In terms of privacy, the bill contains provisions to prohibit the sharing of personal data that is unrelated to cybersecurity from being shared. Any personally identifiable information that is not removed during the sharing process can be used in a number of ways. These common cyber threat indicators can be used to investigate cybercrimes, but they can also be used as evidence in physical force offenses.
Per the Antitrust clause of CISA, it is not a breach or antitrust violation for federal or state organizations to share information and cyber threat indicators as a measure to prevent, investigate or mitigate threats. This layer of protection ensures that organizations are protected while sharing sensitive information, so long as it is intended to prevent, investigate, or mitigate cyber attacks.
Automated Information Sharing (AIS)
The Automated Information Sharing system, AIS, allows for the real-time exchange of machine-readable cyber threat signals and preventive measures to help protect AIS community members and, in turn, decrease the frequency of cyberattacks.
What agencies are a part of AIS?
Private sector associations
Federal departments and agencies
State, municipal, tribal, and territorial (SLTT) ministries
Information sharing and analysis centers (ISACs)
Information sharing and analysis organizations (ISAOs)

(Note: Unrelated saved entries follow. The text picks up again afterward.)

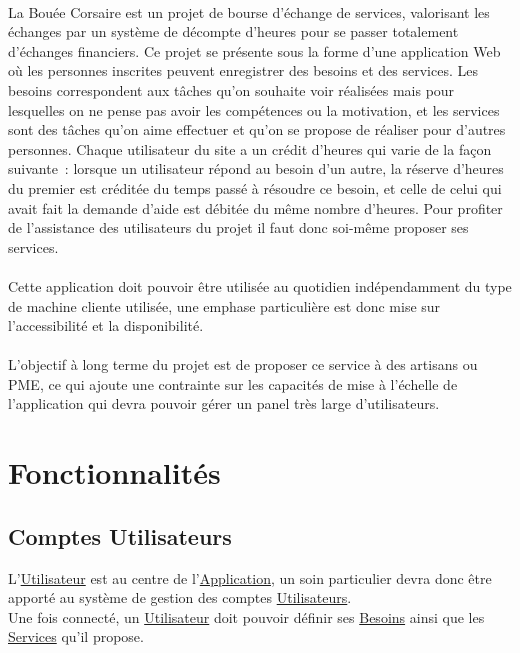 \documentclass[french,12pt]{article}
\begin{document}
		\paragraph{}
			La Bouée Corsaire est un projet de bourse d’échange de services,
			 valorisant les échanges par un système de décompte d’heures pour se
			 passer totalement d’échanges financiers. Ce projet se présente sous la
			 forme d’une application Web où les personnes inscrites peuvent
			 enregistrer des besoins et des services. Les besoins correspondent aux
			 tâches qu’on souhaite voir réalisées mais pour lesquelles on ne pense pas
			 avoir les compétences ou la motivation, et les services sont des tâches
			 qu’on aime effectuer et qu’on se propose de réaliser pour d’autres
			 personnes. Chaque utilisateur du site a un crédit d’heures qui varie de
			 la façon suivante : lorsque un utilisateur répond au besoin d’un autre,
			 la réserve d’heures du premier est créditée du temps passé à résoudre ce
			 besoin, et celle de celui qui avait fait la demande d’aide est débitée du
			 même nombre d’heures. Pour profiter de l’assistance des utilisateurs du
			 projet il faut donc soi-même proposer ses services.
		\paragraph{}
			Cette application doit pouvoir être utilisée au quotidien indépendamment
			 du type de machine cliente utilisée, une emphase particulière est donc
			 mise sur l’accessibilité et la disponibilité.
		\paragraph{}
			L’objectif à long terme du projet est de proposer ce service à des
			 artisans ou PME, ce qui ajoute une contrainte sur les capacités de mise à
			 l’échelle de l’application qui devra pouvoir gérer un panel très large
			 d’utilisateurs.

	\newpage
	\section{Fonctionnalités}
		\localtableofcontents

		\newpage
		\subsection{Comptes Utilisateurs}

			L’\hyperlink{utilisateur}{Utilisateur} est au centre de
			 l’\hyperlink{application}{Application}, un soin particulier devra donc
			 être apporté au système de gestion des comptes
			 \hyperlink{utilisateur}{Utilisateurs}.\\
			Une fois connecté, un \hyperlink{utilisateur}{Utilisateur} doit pouvoir
			 définir ses \hyperlink{besoin}{Besoins} ainsi que les
			 \hyperlink{service}{Services} qu’il propose.\\
\end{document}
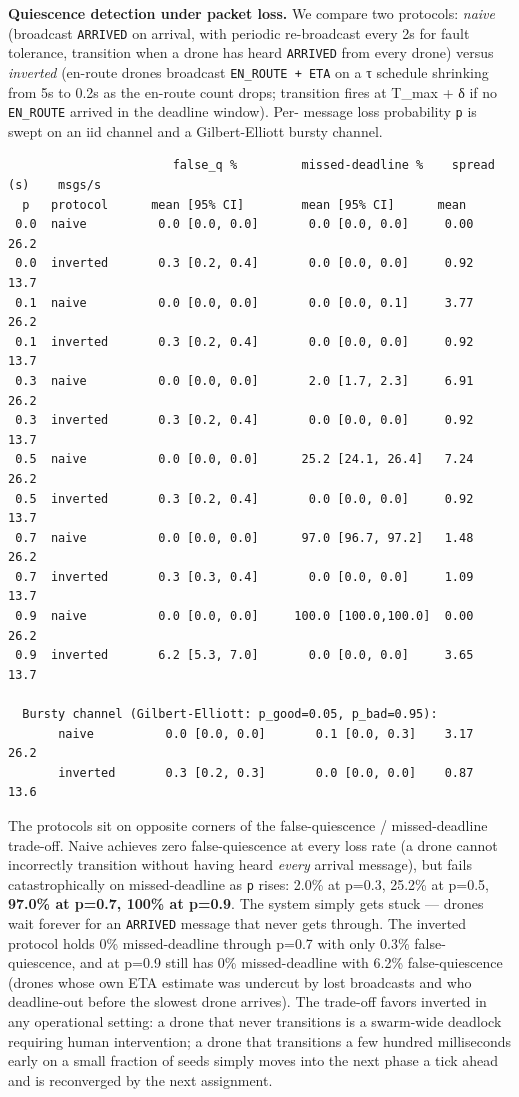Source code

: \textbf{Quiescence detection under packet loss.} We compare two
protocols: \emph{naive} (broadcast \texttt{ARRIVED} on arrival, with
periodic re-broadcast every 2s for fault tolerance, transition when a
drone has heard \texttt{ARRIVED} from every drone) versus
\emph{inverted} (en-route drones broadcast \texttt{EN\_ROUTE\ +\ ETA} on
a τ schedule shrinking from 5s to 0.2s as the en-route count drops;
transition fires at T\_max + δ if no \texttt{EN\_ROUTE} arrived in the
deadline window). Per- message loss probability \texttt{p} is swept on
an iid channel and a Gilbert-Elliott bursty channel.

\begin{verbatim}
                       false_q %         missed-deadline %    spread (s)    msgs/s
  p   protocol      mean [95% CI]        mean [95% CI]      mean
 0.0  naive          0.0 [0.0, 0.0]       0.0 [0.0, 0.0]     0.00            26.2
 0.0  inverted       0.3 [0.2, 0.4]       0.0 [0.0, 0.0]     0.92            13.7
 0.1  naive          0.0 [0.0, 0.0]       0.0 [0.0, 0.1]     3.77            26.2
 0.1  inverted       0.3 [0.2, 0.4]       0.0 [0.0, 0.0]     0.92            13.7
 0.3  naive          0.0 [0.0, 0.0]       2.0 [1.7, 2.3]     6.91            26.2
 0.3  inverted       0.3 [0.2, 0.4]       0.0 [0.0, 0.0]     0.92            13.7
 0.5  naive          0.0 [0.0, 0.0]      25.2 [24.1, 26.4]   7.24            26.2
 0.5  inverted       0.3 [0.2, 0.4]       0.0 [0.0, 0.0]     0.92            13.7
 0.7  naive          0.0 [0.0, 0.0]      97.0 [96.7, 97.2]   1.48            26.2
 0.7  inverted       0.3 [0.3, 0.4]       0.0 [0.0, 0.0]     1.09            13.7
 0.9  naive          0.0 [0.0, 0.0]     100.0 [100.0,100.0]  0.00            26.2
 0.9  inverted       6.2 [5.3, 7.0]       0.0 [0.0, 0.0]     3.65            13.7

  Bursty channel (Gilbert-Elliott: p_good=0.05, p_bad=0.95):
       naive          0.0 [0.0, 0.0]       0.1 [0.0, 0.3]    3.17            26.2
       inverted       0.3 [0.2, 0.3]       0.0 [0.0, 0.0]    0.87            13.6
\end{verbatim}

The protocols sit on opposite corners of the false-quiescence /
missed-deadline trade-off. Naive achieves zero false-quiescence at every
loss rate (a drone cannot incorrectly transition without having heard
\emph{every} arrival message), but fails catastrophically on
missed-deadline as \texttt{p} rises: 2.0\% at p=0.3, 25.2\% at p=0.5,
\textbf{97.0\% at p=0.7, 100\% at p=0.9}. The system simply gets stuck
--- drones wait forever for an \texttt{ARRIVED} message that never gets
through. The inverted protocol holds 0\% missed-deadline through p=0.7
with only 0.3\% false-quiescence, and at p=0.9 still has 0\%
missed-deadline with 6.2\% false-quiescence (drones whose own ETA
estimate was undercut by lost broadcasts and who deadline-out before the
slowest drone arrives). The trade-off favors inverted in any operational
setting: a drone that never transitions is a swarm-wide deadlock
requiring human intervention; a drone that transitions a few hundred
milliseconds early on a small fraction of seeds simply moves into the
next phase a tick ahead and is reconverged by the next assignment.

Overseas partners and firms
AIS is a service provided free of charge to participants as part of CISA’s mission to collaborate with public and private sector partners to detect and reduce cyber threats by sharing knowledge and technical assistance for cybersecurity purposes.

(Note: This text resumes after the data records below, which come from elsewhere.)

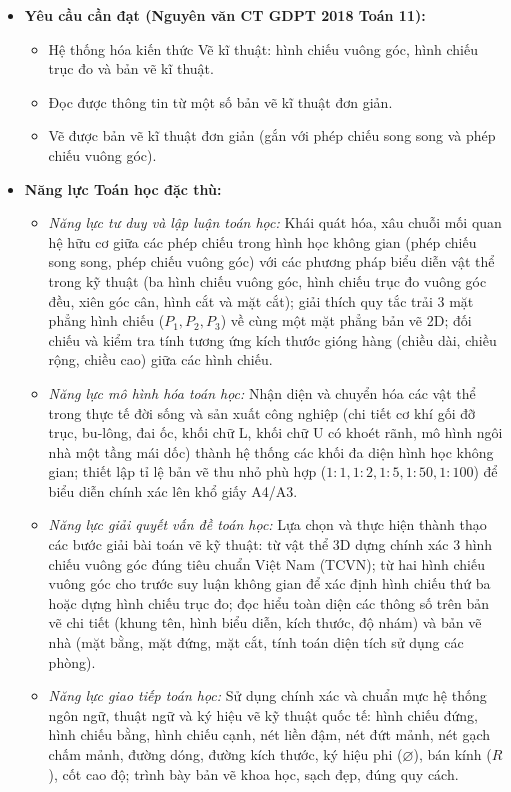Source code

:\documentclass[12pt, a4paper]{article}
\begin{document}
\begin{itemize}[leftmargin=1.2cm]
    \item \textbf{Yêu cầu cần đạt (Nguyên văn CT GDPT 2018 Toán 11):}
    \begin{itemize}[leftmargin=0.6cm]
        \item Hệ thống hóa kiến thức Vẽ kĩ thuật: hình chiếu vuông góc, hình chiếu trục đo và bản vẽ kĩ thuật.
        \item Đọc được thông tin từ một số bản vẽ kĩ thuật đơn giản.
        \item Vẽ được bản vẽ kĩ thuật đơn giản (gắn với phép chiếu song song và phép chiếu vuông góc).
    \end{itemize}

    \item \textbf{Năng lực Toán học đặc thù:}
    \begin{itemize}[leftmargin=0.6cm]
        \item \textit{Năng lực tư duy và lập luận toán học:} Khái quát hóa, xâu chuỗi mối quan hệ hữu cơ giữa các phép chiếu trong hình học không gian (phép chiếu song song, phép chiếu vuông góc) với các phương pháp biểu diễn vật thể trong kỹ thuật (ba hình chiếu vuông góc, hình chiếu trục đo vuông góc đều, xiên góc cân, hình cắt và mặt cắt); giải thích quy tắc trải 3 mặt phẳng hình chiếu ($P_1, P_2, P_3$) về cùng một mặt phẳng bản vẽ 2D; đối chiếu và kiểm tra tính tương ứng kích thước gióng hàng (chiều dài, chiều rộng, chiều cao) giữa các hình chiếu.
        \item \textit{Năng lực mô hình hóa toán học:} Nhận diện và chuyển hóa các vật thể trong thực tế đời sống và sản xuất công nghiệp (chi tiết cơ khí gối đỡ trục, bu-lông, đai ốc, khối chữ L, khối chữ U có khoét rãnh, mô hình ngôi nhà một tầng mái dốc) thành hệ thống các khối đa diện hình học không gian; thiết lập tỉ lệ bản vẽ thu nhỏ phù hợp ($1:1, 1:2, 1:5, 1:50, 1:100$) để biểu diễn chính xác lên khổ giấy A4/A3.
        \item \textit{Năng lực giải quyết vấn đề toán học:} Lựa chọn và thực hiện thành thạo các bước giải bài toán vẽ kỹ thuật: từ vật thể 3D dựng chính xác 3 hình chiếu vuông góc đúng tiêu chuẩn Việt Nam (TCVN); từ hai hình chiếu vuông góc cho trước suy luận không gian để xác định hình chiếu thứ ba hoặc dựng hình chiếu trục đo; đọc hiểu toàn diện các thông số trên bản vẽ chi tiết (khung tên, hình biểu diễn, kích thước, độ nhám) và bản vẽ nhà (mặt bằng, mặt đứng, mặt cắt, tính toán diện tích sử dụng các phòng).
        \item \textit{Năng lực giao tiếp toán học:} Sử dụng chính xác và chuẩn mực hệ thống ngôn ngữ, thuật ngữ và ký hiệu vẽ kỹ thuật quốc tế: hình chiếu đứng, hình chiếu bằng, hình chiếu cạnh, nét liền đậm, nét đứt mảnh, nét gạch chấm mảnh, đường dóng, đường kích thước, ký hiệu phi ($\varnothing$), bán kính ($R$), cốt cao độ; trình bày bản vẽ khoa học, sạch đẹp, đúng quy cách.

\end{itemize}
\end{itemize}
\end{document}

Since the program’s inception in 2016, CISA has expanded the number of Automated Information Sharing (AIS) participants as well as the volume of cyber threat indicators it shares. On the other hand, CISA has made only modest progress in increasing the overall quality of information it shares with AIS participants in order to efficiently eliminate cyber threats and defend against attacks. A small number of AIS attendees sharing cyber indicators with CISA, delays in obtaining cyber threat intelligence requirements, and a lack of CISA office personnel all add to CISA’s lack of progress in increasing the quality of information it shares.
Eleven of seventeen participants (five from the federal government and six from the private sector) said the threat indicators provided by AIS lacked contextual/background data for determining the appropriate course of action to mitigate threats against their networks. Furthermore, some participants claimed that some of the indicators they received were false positives or useless data. Some say that the restricted number of participants sharing threat data with CISA makes threat data less useful than it could be otherwise.

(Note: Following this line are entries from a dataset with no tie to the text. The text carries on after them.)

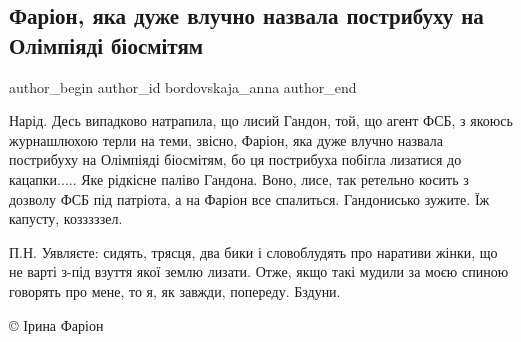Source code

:  
 
 
 
 
 
\subsection{Фаріон, яка дуже влучно назвала пострибуху на Олімпіяді біосмітям}
\label{sec:11_08_2021.fb.bordovskaja_anna.1.farion_maguchih_gordon}
 
\ifcmt
 author_begin
   author_id bordovskaja_anna
 author_end
\fi

Нарід. Десь випадково натрапила, що лисий Гандон, той, що агент ФСБ, з якоюсь
журнашлюхою терли на теми, звісно, Фаріон, яка дуже влучно назвала пострибуху
на Олімпіяді біосмітям, бо ця пострибуха побігла лизатися до кацапки..... Яке
рідкісне паліво Гандона. Воно, лисе, так ретельно косить з дозволу ФСБ під
патріота, а на Фаріон все спалиться. Гандонисько зужите. Їж капусту, козззззел.

П.Н. Уявляєте: сидять, трясця, два бики і словоблудять про наративи жінки, що
не варті з-під взуття якої землю лизати. Отже, якщо такі мудили за моєю спиною
говорять про мене, то я, як завжди, попереду. Бздуни.

© Ірина Фаріон

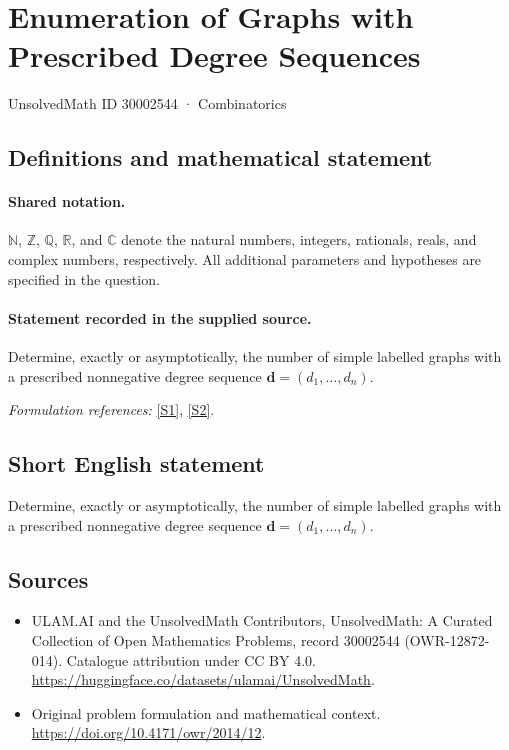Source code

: \documentclass[11pt]{article}
\newcommand{\sref}[2]{\hyperlink{source:#1:#2}{[S#2]}}
\begin{document}
\setcounter{section}{30002543}
\section{Enumeration of Graphs with Prescribed Degree Sequences}\label{30002544}
{\small UnsolvedMath ID 30002544 · Combinatorics}
\subsection{Definitions and mathematical statement}

\paragraph{Shared notation.}$\mathbb N$, $\mathbb Z$, $\mathbb Q$, $\mathbb R$, and $\mathbb C$ denote the natural numbers, integers, rationals, reals, and complex numbers, respectively. All additional parameters and hypotheses are specified in the question.


\paragraph{Statement recorded in the supplied source.}
Determine, exactly or asymptotically, the number of simple labelled graphs with a prescribed nonnegative degree sequence $\mathbf d=(d_1,\ldots,d_n)$.
\par\smallskip\textit{Formulation references:} \sref{30002544}{1}, \sref{30002544}{2}.
\subsection{Short English statement}
Determine, exactly or asymptotically, the number of simple labelled graphs with a prescribed nonnegative degree sequence $\mathbf d=(d_1,\ldots,d_n)$.
\subsection{Sources}
\begin{itemize}
\item[\hypertarget{source:30002544:1}{S1}] ULAM.AI and the UnsolvedMath Contributors, UnsolvedMath: A Curated Collection of Open Mathematics Problems, record 30002544 (OWR-12872-014). Catalogue attribution under CC BY 4.0.
\url{https://huggingface.co/datasets/ulamai/UnsolvedMath}.
\item[\hypertarget{source:30002544:2}{S2}] Original problem formulation and mathematical context.
\url{https://doi.org/10.4171/owr/2014/12}.
\end{itemize}
\label{end:30002544}
\end{document}
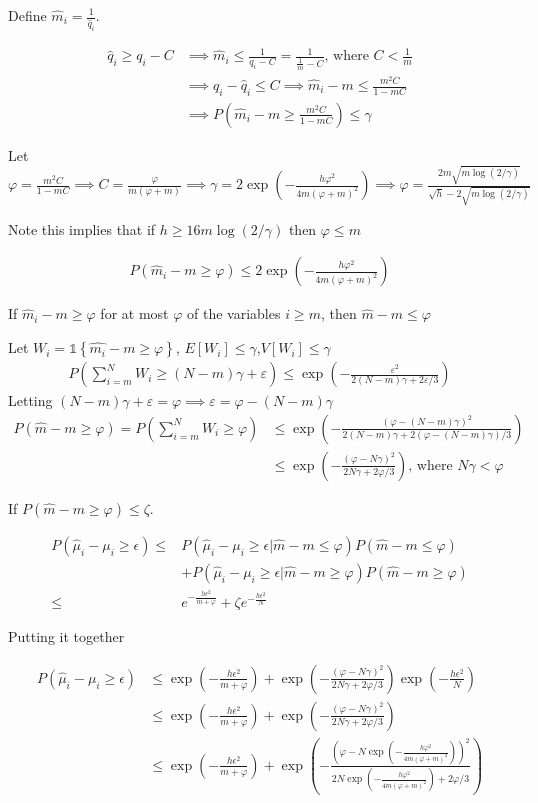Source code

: \documentclass{article}
\newcommand{\set}[1]{\left\{#1\right\}}
\newcommand{\ind}[1]{\mathds{1}\!\!\set{#1}}
\newcommand{\eqn}[1]{\begin{align}#1\end{align}}
\theoremstyle{plain}
\theoremstyle{definition}
\begin{document}
Define $\hat{m}_i = \frac{1}{\hat{q}_i}$.

\eqn{
\hat{q}_i \geq q_i - C & \implies \hat{m}_i \leq \frac{1}{q_i-C} = \frac{1}{\frac{1}{m} - C} \text{, where } C < \frac{1}{m} \\
& \implies q_i - \hat{q}_i \leq C \implies \hat{m}_i - m \leq \frac{m^2C}{1-mC}\\
& \implies P(\hat{m}_i - m \geq \frac{m^2C}{1-mC}) \leq \gamma
}

Let $\varphi = \frac{m^2C}{1-mC} \implies C = \frac{\varphi}{m(\varphi+m)} \implies \gamma = 2\exp(-\frac{h \varphi^2}{4m(\varphi+m)^2}) \implies \varphi = \frac{2m\sqrt{m\log(2/\gamma)}}{\sqrt{h}-2\sqrt{m \log(2/\gamma)}} $

Note this implies that if $h \geq 16m\log(2/\gamma)$ then $\varphi \leq m$

\eqn {
P(\hat{m}_i - m \geq \varphi) \leq 2\exp(-\frac{h \varphi^2}{4m(\varphi+m)^2})
}


If $\hat{m}_i - m \geq \varphi$ for at most $\varphi$ of the variables $i \geq m$, then $\hat{m} - m \leq \varphi$

Let $W_i = \ind{\hat{m_i}-m \geq \varphi}$, $E[W_i] \leq \gamma$,$V[W_i] \leq \gamma$ 
\eqn{
P(\sum_{i=m}^N W_i \geq (N-m)\gamma + \varepsilon) \leq \exp(-\frac{\varepsilon^2}{2(N-m)\gamma+2\varepsilon/3})
}
Letting $(N-m)\gamma + \varepsilon = \varphi \implies \varepsilon = \varphi - (N-m)\gamma$
\eqn{
P(\hat{m}-m \geq \varphi) =  P(\sum_{i=m}^N W_i \geq \varphi) &\leq \exp({-\frac{(\varphi-(N-m)\gamma)^2}{2(N-m)\gamma + 2(\varphi-(N-m)\gamma)/3}})\\
& \leq \exp({-\frac{(\varphi-N\gamma)^2}{2N\gamma + 2\varphi/3}}) \text{, where } N\gamma < \varphi
} 



If $P(\hat{m}-m \geq \varphi) \leq \zeta$. 


\eqn{
P(\hat{\mu}_i-\mu_i \geq \epsilon) \leq & P(\hat{\mu}_i-\mu_i \geq \epsilon |\hat{m}-m \leq \varphi )P(\hat{m}-m \leq \varphi) \\
& + P(\hat{\mu}_i-\mu_i \geq \epsilon |\hat{m}-m \geq \varphi)P(\hat{m}-m \geq \varphi)\\  \leq & e^{-\frac{h\epsilon^2}{m+\varphi}} + \zeta e^{-\frac{h \epsilon^2}{N}}
}

Putting it together 

\eqn {
P(\hat{\mu}_i-\mu_i \geq \epsilon)& \leq \exp({-\frac{h\epsilon^2}{m+\varphi}}) + \exp({-\frac{(\varphi-N\gamma)^2}{2N\gamma + 2\varphi/3}}) \exp({-\frac{h \epsilon^2}{N}})\\
& \leq \exp({-\frac{h\epsilon^2}{m+\varphi}}) + \exp({-\frac{(\varphi-N\gamma)^2}{2N\gamma + 2\varphi/3}}) \\
& \leq \exp({-\frac{h\epsilon^2}{m+\varphi}}) + \exp({-\frac{(\varphi-N\exp(-\frac{h\varphi^2}{4m(\varphi+m)^2}))^2}{2N\exp(-\frac{h\varphi^2}{4m(\varphi+m)^2}) + 2\varphi/3}})
}
\end{document}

Vulnerability Disclosure Platform (VDP)
The Vulnerability Disclosure Policy (VDP) Platform from CISA would give agencies the option of using a centrally-managed system to collect vulnerability information from the public and work with them to increase the security of their internet-accessible systems. CISA’s Platform aims to facilitate good-faith security studies, resulting in greater security and organized disclosure across the federal civilian enterprise.
The platform is expected to be a software-as-a-service application that allows individuals to report issues with participating agencies’ internet-accessible systems via a single point of entry. The departments in charge of the affected systems, not CISA or the VDP Platform service provider, will be responsible for the abatement of detected vulnerabilities on federal information systems.
In October 2020, CISA announced consulting firm EnDyna, Inc. was awarded a $13.5 million contract to support its government-wide vulnerability disclosure policy platform (VDP) service for entities looking to collaborate with researchers to discover security vulnerabilities.